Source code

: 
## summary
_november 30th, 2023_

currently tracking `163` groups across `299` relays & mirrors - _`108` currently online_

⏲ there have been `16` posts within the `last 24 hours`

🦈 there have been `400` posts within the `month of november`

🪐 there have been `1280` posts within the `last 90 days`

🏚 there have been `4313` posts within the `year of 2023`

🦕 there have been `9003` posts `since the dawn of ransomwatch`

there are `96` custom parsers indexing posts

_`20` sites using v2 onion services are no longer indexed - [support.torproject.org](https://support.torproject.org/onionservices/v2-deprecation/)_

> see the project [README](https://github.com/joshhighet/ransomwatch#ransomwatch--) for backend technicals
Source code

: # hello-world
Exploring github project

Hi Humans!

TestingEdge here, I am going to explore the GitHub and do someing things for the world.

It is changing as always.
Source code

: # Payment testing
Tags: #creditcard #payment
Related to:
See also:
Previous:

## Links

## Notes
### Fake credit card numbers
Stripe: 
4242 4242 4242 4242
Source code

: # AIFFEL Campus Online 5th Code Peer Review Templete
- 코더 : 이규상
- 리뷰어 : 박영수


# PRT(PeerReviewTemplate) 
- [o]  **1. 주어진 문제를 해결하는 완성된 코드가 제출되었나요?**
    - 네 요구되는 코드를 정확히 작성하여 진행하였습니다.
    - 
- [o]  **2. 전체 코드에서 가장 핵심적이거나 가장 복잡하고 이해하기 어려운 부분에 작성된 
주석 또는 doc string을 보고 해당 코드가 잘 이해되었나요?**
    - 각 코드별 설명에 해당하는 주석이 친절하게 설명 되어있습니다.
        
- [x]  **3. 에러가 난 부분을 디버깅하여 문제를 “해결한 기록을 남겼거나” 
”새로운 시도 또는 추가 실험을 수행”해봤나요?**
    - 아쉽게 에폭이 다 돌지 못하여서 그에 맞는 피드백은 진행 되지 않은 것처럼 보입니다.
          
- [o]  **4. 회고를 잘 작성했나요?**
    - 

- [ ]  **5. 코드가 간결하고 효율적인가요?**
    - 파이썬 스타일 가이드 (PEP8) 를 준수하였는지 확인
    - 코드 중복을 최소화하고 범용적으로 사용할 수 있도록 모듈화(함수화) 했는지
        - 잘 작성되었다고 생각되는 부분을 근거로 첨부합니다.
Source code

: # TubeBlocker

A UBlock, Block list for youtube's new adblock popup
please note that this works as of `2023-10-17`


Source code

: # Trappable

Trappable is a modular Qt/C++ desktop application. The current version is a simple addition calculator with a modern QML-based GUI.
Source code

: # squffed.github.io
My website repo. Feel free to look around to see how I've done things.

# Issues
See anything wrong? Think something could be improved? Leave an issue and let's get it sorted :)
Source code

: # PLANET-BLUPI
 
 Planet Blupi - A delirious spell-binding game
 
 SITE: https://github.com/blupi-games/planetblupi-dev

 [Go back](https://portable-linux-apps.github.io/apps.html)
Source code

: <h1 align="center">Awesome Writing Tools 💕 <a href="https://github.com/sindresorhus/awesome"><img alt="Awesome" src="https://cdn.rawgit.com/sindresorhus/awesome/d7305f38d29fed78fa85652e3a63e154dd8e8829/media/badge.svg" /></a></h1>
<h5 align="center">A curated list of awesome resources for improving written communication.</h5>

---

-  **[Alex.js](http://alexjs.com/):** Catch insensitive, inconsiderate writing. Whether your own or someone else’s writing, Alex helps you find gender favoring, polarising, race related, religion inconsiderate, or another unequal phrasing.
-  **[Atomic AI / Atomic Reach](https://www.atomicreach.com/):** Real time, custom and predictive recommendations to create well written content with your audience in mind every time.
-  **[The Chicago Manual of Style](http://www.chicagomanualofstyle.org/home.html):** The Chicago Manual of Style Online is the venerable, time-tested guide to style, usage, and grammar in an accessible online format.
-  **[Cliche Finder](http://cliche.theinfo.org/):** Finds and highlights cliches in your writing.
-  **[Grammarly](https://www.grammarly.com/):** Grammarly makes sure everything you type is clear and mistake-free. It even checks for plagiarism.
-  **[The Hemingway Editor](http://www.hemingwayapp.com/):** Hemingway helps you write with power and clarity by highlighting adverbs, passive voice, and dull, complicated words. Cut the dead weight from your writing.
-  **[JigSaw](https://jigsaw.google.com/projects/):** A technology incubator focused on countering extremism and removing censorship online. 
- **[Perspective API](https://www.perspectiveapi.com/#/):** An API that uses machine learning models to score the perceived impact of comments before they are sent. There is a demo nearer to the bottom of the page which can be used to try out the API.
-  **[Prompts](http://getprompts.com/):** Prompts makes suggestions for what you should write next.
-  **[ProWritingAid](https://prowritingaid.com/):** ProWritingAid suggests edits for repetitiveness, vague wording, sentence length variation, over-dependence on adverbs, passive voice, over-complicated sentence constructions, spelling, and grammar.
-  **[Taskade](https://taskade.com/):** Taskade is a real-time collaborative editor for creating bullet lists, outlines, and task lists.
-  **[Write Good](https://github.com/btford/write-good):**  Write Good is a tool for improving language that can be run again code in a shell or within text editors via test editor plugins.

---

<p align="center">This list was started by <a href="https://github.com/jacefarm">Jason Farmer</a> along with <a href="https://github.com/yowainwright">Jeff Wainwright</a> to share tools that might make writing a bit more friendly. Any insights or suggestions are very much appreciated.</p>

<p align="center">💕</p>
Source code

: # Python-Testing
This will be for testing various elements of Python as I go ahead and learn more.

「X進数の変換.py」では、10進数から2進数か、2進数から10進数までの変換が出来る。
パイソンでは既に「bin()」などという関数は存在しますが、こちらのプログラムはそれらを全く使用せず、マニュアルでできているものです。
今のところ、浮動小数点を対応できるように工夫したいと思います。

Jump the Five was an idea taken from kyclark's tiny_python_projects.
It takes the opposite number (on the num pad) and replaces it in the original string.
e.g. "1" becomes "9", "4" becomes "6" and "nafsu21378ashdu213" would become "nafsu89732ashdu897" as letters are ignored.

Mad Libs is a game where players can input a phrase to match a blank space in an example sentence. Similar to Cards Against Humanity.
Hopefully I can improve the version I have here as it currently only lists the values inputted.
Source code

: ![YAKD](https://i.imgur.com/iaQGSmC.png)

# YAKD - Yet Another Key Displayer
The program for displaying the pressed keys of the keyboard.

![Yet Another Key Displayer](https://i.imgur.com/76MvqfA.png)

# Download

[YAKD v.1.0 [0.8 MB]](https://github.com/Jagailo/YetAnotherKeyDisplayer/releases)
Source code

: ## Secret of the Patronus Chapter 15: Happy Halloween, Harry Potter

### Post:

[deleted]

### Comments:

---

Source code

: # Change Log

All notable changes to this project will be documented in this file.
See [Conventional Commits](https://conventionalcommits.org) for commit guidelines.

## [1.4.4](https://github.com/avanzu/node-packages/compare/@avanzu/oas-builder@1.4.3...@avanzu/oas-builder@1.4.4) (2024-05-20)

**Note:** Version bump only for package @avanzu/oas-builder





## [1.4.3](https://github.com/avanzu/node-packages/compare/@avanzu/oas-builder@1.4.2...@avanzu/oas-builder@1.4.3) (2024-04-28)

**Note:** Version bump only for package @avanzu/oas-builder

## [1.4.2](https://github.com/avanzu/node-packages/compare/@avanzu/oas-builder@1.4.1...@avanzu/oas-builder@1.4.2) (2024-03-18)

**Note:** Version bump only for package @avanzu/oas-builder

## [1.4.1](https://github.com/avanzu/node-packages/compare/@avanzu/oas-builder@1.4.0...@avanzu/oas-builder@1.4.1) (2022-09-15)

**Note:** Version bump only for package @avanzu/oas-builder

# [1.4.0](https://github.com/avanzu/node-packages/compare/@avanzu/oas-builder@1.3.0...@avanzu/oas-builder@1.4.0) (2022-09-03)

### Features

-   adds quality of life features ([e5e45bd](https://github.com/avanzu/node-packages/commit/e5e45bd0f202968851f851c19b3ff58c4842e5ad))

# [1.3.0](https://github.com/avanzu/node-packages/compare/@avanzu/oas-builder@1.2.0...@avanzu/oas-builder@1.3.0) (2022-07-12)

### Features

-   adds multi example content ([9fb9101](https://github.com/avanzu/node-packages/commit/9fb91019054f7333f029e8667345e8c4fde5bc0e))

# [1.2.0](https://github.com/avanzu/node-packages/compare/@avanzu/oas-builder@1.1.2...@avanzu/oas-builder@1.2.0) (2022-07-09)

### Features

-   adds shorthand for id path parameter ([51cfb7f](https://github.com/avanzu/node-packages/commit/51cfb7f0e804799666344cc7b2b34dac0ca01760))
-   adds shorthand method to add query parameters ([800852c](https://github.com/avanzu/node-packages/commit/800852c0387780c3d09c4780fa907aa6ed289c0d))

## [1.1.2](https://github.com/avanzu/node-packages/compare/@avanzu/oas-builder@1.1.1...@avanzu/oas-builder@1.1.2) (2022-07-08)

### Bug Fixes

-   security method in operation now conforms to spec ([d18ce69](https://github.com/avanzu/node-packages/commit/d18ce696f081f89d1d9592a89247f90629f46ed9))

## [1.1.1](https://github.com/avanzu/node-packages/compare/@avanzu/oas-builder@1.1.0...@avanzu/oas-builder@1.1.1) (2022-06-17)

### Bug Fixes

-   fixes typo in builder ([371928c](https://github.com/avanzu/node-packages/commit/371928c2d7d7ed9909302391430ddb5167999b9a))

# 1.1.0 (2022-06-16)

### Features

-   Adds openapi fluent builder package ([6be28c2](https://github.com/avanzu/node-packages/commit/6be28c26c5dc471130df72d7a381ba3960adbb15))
---------------
### [Activity]
In the material, count each line that holds the string "write", and report only how many there are.

### [Reply to the exercise]
3